I w takim razie mam pytanie, czy to prawda, że u Ciebie wystarczył standardowy motek 420 m na największy trójkąt? W chmurkowej wersji wyszło ponad 500 m, ale to trochę inna włóczka niż typowy sock. Jeśli wystarcza 420 m, to miałabym z czego dziergać, bo też już nie mogę się doczekać, kiedy zacznę. Help, help 😉
Heh, człowiek nawet nie zdaje sobie sprawy z tego jak łatwo kogoś wprowadzić w błąd – dobrze, że nie zaczęłaś dziergać! Na żółty trójkąt zużyłam około półtora motka, wzór nie kłamie i potrzeba tam naprawdę dużo włóczki (bo i trójkąt wielki).
Z pozostałych kolorów zużyłam mniej niż połowę motka każdego, a tych środkowych to w ogóle malutko, ale nie chciało mi się ważyć tego co zostało, więc nie wiem dokładnie 😀
Poprawiłam też od razu informacje na stronie projektu na Ravelry, żeby nikt się nie pomylił. Dzięki za czujność!
Czyli nie ma zmiłuj – muszę sobie coś dokupić, ufarbować albo uprząść (kolejność przypadkowa) 😉
Dziergać na szczęście nie zaczęłam, bo włóczka jeszcze nieprzewinięta, a pogoda dzisiaj była ogrodowa, więc rzuciłam wszystko i pognałam z sekatorem do ogrodu.
A ostatnie zdjęcie mi też się bardzo podoba – bardzo lubię złomy i industriale 🙂
Gdyby nie testowanie wzoru mocno kusiłoby mnie dzierganie Angulara z własnej przędzy – wzór jest geometryczny, płaszczyzny spore i totalnie osobne, bez żadnych przejść czy wtrąceń, kolorów potrzeba kilku, małe trójkąty zjadają naprawdę niewiele włóczki, a na koniec to co najważniejsze (jak lukier który nadaje smak całemu ciastu) wszystko jest garterem, który świetnie prezentuje ręcznie przędzioną włóczkę.
Jeśli chodzi o fotki, to takich industrialnych było więcej, bo właśnie mi robią drogę tuż pod oknami i stoi sporo ciężkiego sprzętu wokoło, ale niestety dzień był zaskakująco zimny i wietrzny, więc sporo ujęć odpadło, bo po modelce było widać, że aura niesprzyjająca.
Planuję ponowne blokowanie chusty jak już się zaopatrzę w druty do blokowania (które mam na liście już chyba ze 2 lata, tylko ciągle coś innego wygrywa wyścig do mojego portfela).
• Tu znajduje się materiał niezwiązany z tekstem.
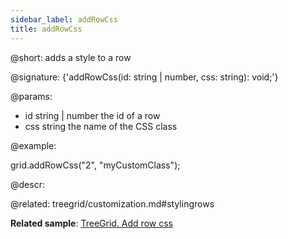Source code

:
 ```yaml
---
sidebar_label: addRowCss
title: addRowCss
---          
```


@short: adds a style to a row

@signature: {'addRowCss(id: string | number, css: string): void;'}

@params:
- id 		string | number 		the id of a row
- css 		string 				the name of the CSS class

@example:
<style>
    .myCustomClass{
        background:greenyellow;
    }
</style>
 
grid.addRowCss("2", "myCustomClass");



@descr:

@related: treegrid/customization.md#stylingrows

**Related sample**: [TreeGrid. Add row css](https://snippet.dhtmlx.com/kort67nu)


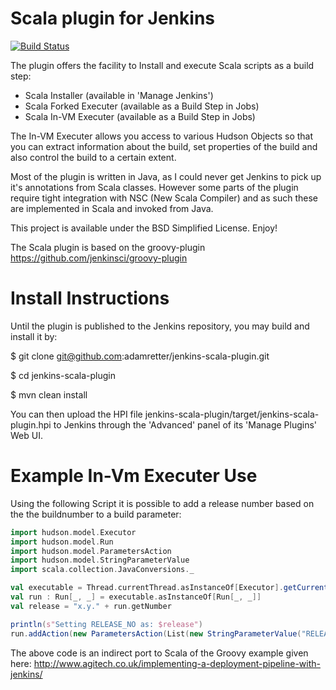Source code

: Scala plugin for Jenkins
========================

[![Build Status](https://travis-ci.org/adamretter/jenkins-scala-plugin.png?branch=master)](https://travis-ci.org/adamretter/jenkins-scala-plugin)

The plugin offers the facility to Install and execute Scala scripts as a build step:

* Scala Installer (available in 'Manage Jenkins')
* Scala Forked Executer (available as a Build Step in Jobs)
* Scala In-VM Executer (available as a Build Step in Jobs)

The In-VM Executer allows you access to various Hudson Objects so that you can extract information about the build, set properties of the build and also control the build to a certain extent.

Most of the plugin is written in Java, as I could never get Jenkins to pick up it's annotations from Scala classes. However some parts of the plugin require tight integration with NSC (New Scala Compiler) and as such these are implemented in Scala and invoked from Java.

This project is available under the BSD Simplified License. Enjoy!

The Scala plugin is based on the groovy-plugin https://github.com/jenkinsci/groovy-plugin

Install Instructions
====================
Until the plugin is published to the Jenkins repository, you may build and install it by:

$ git clone git@github.com:adamretter/jenkins-scala-plugin.git

$ cd jenkins-scala-plugin

$ mvn clean install

You can then upload the HPI file jenkins-scala-plugin/target/jenkins-scala-plugin.hpi to Jenkins through the 'Advanced' panel of its 'Manage Plugins' Web UI.

Example In-Vm Executer Use
==========================
Using the following Script it is possible to add a release number based on the the buildnumber to a build parameter:

```scala
import hudson.model.Executor
import hudson.model.Run
import hudson.model.ParametersAction
import hudson.model.StringParameterValue
import scala.collection.JavaConversions._

val executable = Thread.currentThread.asInstanceOf[Executor].getCurrentExecutable()
val run : Run[_, _] = executable.asInstanceOf[Run[_, _]]
val release = "x.y." + run.getNumber

println(s"Setting RELEASE_NO as: $release")
run.addAction(new ParametersAction(List(new StringParameterValue("RELEASE_NO", release))))
```

The above code is an indirect port to Scala of the Groovy example given here: http://www.agitech.co.uk/implementing-a-deployment-pipeline-with-jenkins/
A po ponownym blokowaniu wybiorę się jeszcze raz robić zdjęcia, jeśli będę miała szczęście to aura będzie już bardziej wiosenna i chusta będzie mieć za towarzystwo tylko jeansy i bluzkę, już bez płaszcza, więc tym bardziej będzie zwracać uwagę 🙂
Bardzo energetyczna chusta. Kształtem przypomina mi latawiec.
Niezwykle ciekawe i tajemnicze jest to ostanie zdjęcie.
Mi też ten kształt kojarzy się z latawcem 😀
Z sesji nie jestem na 100% zadowolona, bo było bardzo zimno i wietrznie, ale na szczęście udało się coś wybrać do pokazania we wpisie.
Wow! Twoja wersja jest rzeczywiście mega energetyczna! Buzia sama się śmieje do tych kolorów 🙂 Cacuszko!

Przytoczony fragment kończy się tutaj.